The DMA engine used in these designs makes use of a kernel driver which implements 'zero copy' buffering. In the test code presented in the previous section, the output_buffer contains the data as returned by the DMA hardware. There is no copying of the data from kernel to user space.
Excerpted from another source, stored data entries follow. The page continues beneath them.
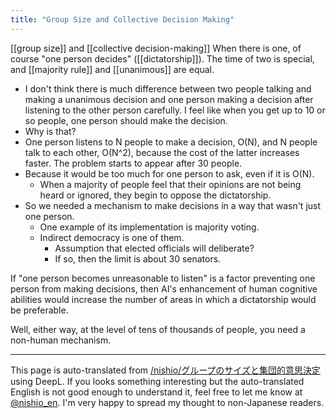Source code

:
 ```yaml
---
title: "Group Size and Collective Decision Making"
---
```


[[group size]] and [[collective decision-making]]
When there is one, of course "one person decides" ([[dictatorship]]).
The time of two is special, and [[majority rule]] and [[unanimous]] are equal.
- I don't think there is much difference between two people talking and making a unanimous decision and one person making a decision after listening to the other person carefully.
I feel like when you get up to 10 or so people, one person should make the decision.
- Why is that?
- One person listens to N people to make a decision, O(N), and N people talk to each other, O(N^2), because the cost of the latter increases faster.
The problem starts to appear after 30 people.
- Because it would be too much for one person to ask, even if it is O(N).
    - When a majority of people feel that their opinions are not being heard or ignored, they begin to oppose the dictatorship.
- So we needed a mechanism to make decisions in a way that wasn't just one person.
    - One example of its implementation is majority voting.
    - Indirect democracy is one of them.
        - Assumption that elected officials will deliberate?
        - If so, then the limit is about 30 senators.

If "one person becomes unreasonable to listen" is a factor preventing one person from making decisions, then AI's enhancement of human cognitive abilities would increase the number of areas in which a dictatorship would be preferable.

Well, either way, at the level of tens of thousands of people, you need a non-human mechanism.


---
This page is auto-translated from [/nishio/グループのサイズと集団的意思決定](https://scrapbox.io/nishio/グループのサイズと集団的意思決定) using DeepL. If you looks something interesting but the auto-translated English is not good enough to understand it, feel free to let me know at [@nishio_en](https://twitter.com/nishio_en). I'm very happy to spread my thought to non-Japanese readers.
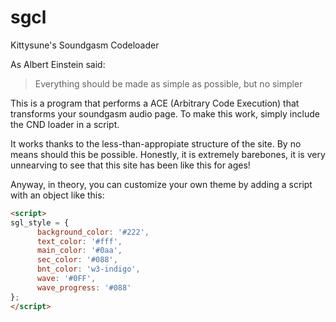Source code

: # sgcl
Kittysune's Soundgasm Codeloader

As Albert Einstein said:
> Everything should be made as simple
> as possible, but no simpler

This is a program that performs a ACE (Arbitrary Code Execution) that transforms your soundgasm audio page.
To make this work, simply include the CND loader in a script.


It works thanks to the less-than-appropiate structure of the site. By no means should this be possible. Honestly, it is
extremely barebones, it is very unnearving to see that this site has been like this for ages!

Anyway, in theory, you can customize your own theme by adding a script with an object like this:
```html
<script>
sgl_style = {
      background_color: '#222',
      text_color: '#fff',
      main_color: '#0aa',
      sec_color: '#088',
      bnt_color: 'w3-indigo',
      wave: '#0FF',
      wave_progress: '#088'
};
</script>
```

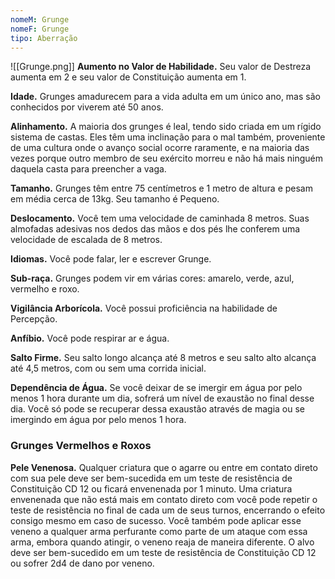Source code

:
 ```yaml
---
nomeM: Grunge
nomeF: Grunge
tipo: Aberração
---
```

![[Grunge.png]]
**Aumento no Valor de Habilidade.** Seu valor de Destreza aumenta em 2 e seu valor de Constituição aumenta em 1.

**Idade.** Grunges amadurecem para a vida adulta em um único ano, mas são conhecidos por viverem até 50 anos.

**Alinhamento.** A maioria dos grunges é leal, tendo sido criada em um rígido sistema de castas. Eles têm uma inclinação para o mal também, proveniente de uma cultura onde o avanço social ocorre raramente, e na maioria das vezes porque outro membro de seu exército morreu e não há mais ninguém daquela casta para preencher a vaga.

**Tamanho.** Grunges têm entre 75 centímetros e 1 metro de altura e pesam em média cerca de 13kg. Seu tamanho é Pequeno.

**Deslocamento.** Você tem uma velocidade de caminhada 8 metros. Suas almofadas adesivas nos dedos das mãos e dos pés lhe conferem uma velocidade de escalada de 8 metros.

**Idiomas.** Você pode falar, ler e escrever Grunge.

**Sub-raça.** Grunges podem vir em várias cores: amarelo, verde, azul, vermelho e roxo.

**Vigilância Arborícola.** Você possui proficiência na habilidade de Percepção.

**Anfíbio.** Você pode respirar ar e água.

**Salto Firme.** Seu salto longo alcança até 8 metros e seu salto alto alcança até 4,5 metros, com ou sem uma corrida inicial.

**Dependência de Água.** Se você deixar de se imergir em água por pelo menos 1 hora durante um dia, sofrerá um nível de exaustão no final desse dia. Você só pode se recuperar dessa exaustão através de magia ou se imergindo em água por pelo menos 1 hora.
### Grunges Vermelhos e Roxos
**Pele Venenosa.** Qualquer criatura que o agarre ou entre em contato direto com sua pele deve ser bem-sucedida em um teste de resistência de Constituição CD 12 ou ficará envenenada por 1 minuto. Uma criatura envenenada que não está mais em contato direto com você pode repetir o teste de resistência no final de cada um de seus turnos, encerrando o efeito consigo mesmo em caso de sucesso.
Você também pode aplicar esse veneno a qualquer arma perfurante como parte de um ataque com essa arma, embora quando atingir, o veneno reaja de maneira diferente. O alvo deve ser bem-sucedido em um teste de resistência de Constituição CD 12 ou sofrer 2d4 de dano por veneno.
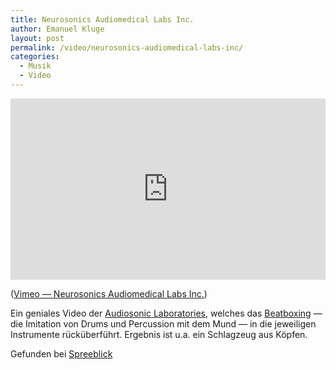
 ```yaml
---
title: Neurosonics Audiomedical Labs Inc.
author: Emanuel Kluge
layout: post
permalink: /video/neurosonics-audiomedical-labs-inc/
categories:
  - Musik
  - Video
---
```


<div style="position: relative; max-width: 660px; padding-top: 57.575758%; margin: 1em 0; overflow: hidden">
  <iframe src="https://player.vimeo.com/video/6223439?color=ffffff&amp;title=0&amp;byline=0&amp;portrait=0" width="660" height="380" frameborder="0" webkitallowfullscreen mozallowfullscreen allowfullscreen style="position: absolute; top: 0; right: 0; bottom: 0; left: 0; width: 100%; height: 100%"></iframe>
</div>

([Vimeo &mdash; Neurosonics Audiomedical Labs Inc.][vimeo])

Ein geniales Video der [Audiosonic Laboratories][neurosonicsaudiomedical], welches das [Beatboxing][beatboxing] &mdash; die Imitation von Drums und Percussion mit dem Mund &mdash; in die jeweiligen Instrumente rücküberführt. Ergebnis ist u.a. ein Schlagzeug aus Köpfen.

Gefunden bei [Spreeblick][spreeblick]

[vimeo]: http://vimeo.com/6223439
[neurosonicsaudiomedical]: http://www.neurosonicsaudiomedical.com/
[beatboxing]: http://de.wikipedia.org/wiki/Beatboxing
[spreeblick]: http://www.spreeblick.com/2009/08/26/neurosonics-audiomedical-labs-inc/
In order to extend this zero copy approach into the user space processing the following code is used to create a numpy array which accesses the underlying data in the output_buffer. The numpy dtype is used to inform numpy of the correct representation of the data in the buffer. In the case of the testing in the previous section the data is represented as unsigned bytes:

import numpy as np
...
arr = np.frombuffer(ffi.buffer(output_buf, output_size), dtype=np.uint8)
...

In later testing, the data representation will be as an array of single precision floating point values:

...
arr = np.frombuffer(ffi.buffer(output_buf, output_size), dtype='<f')
...

Note that here we are making explicit the 'little endianess' character of the data as transferred by the DMA engine.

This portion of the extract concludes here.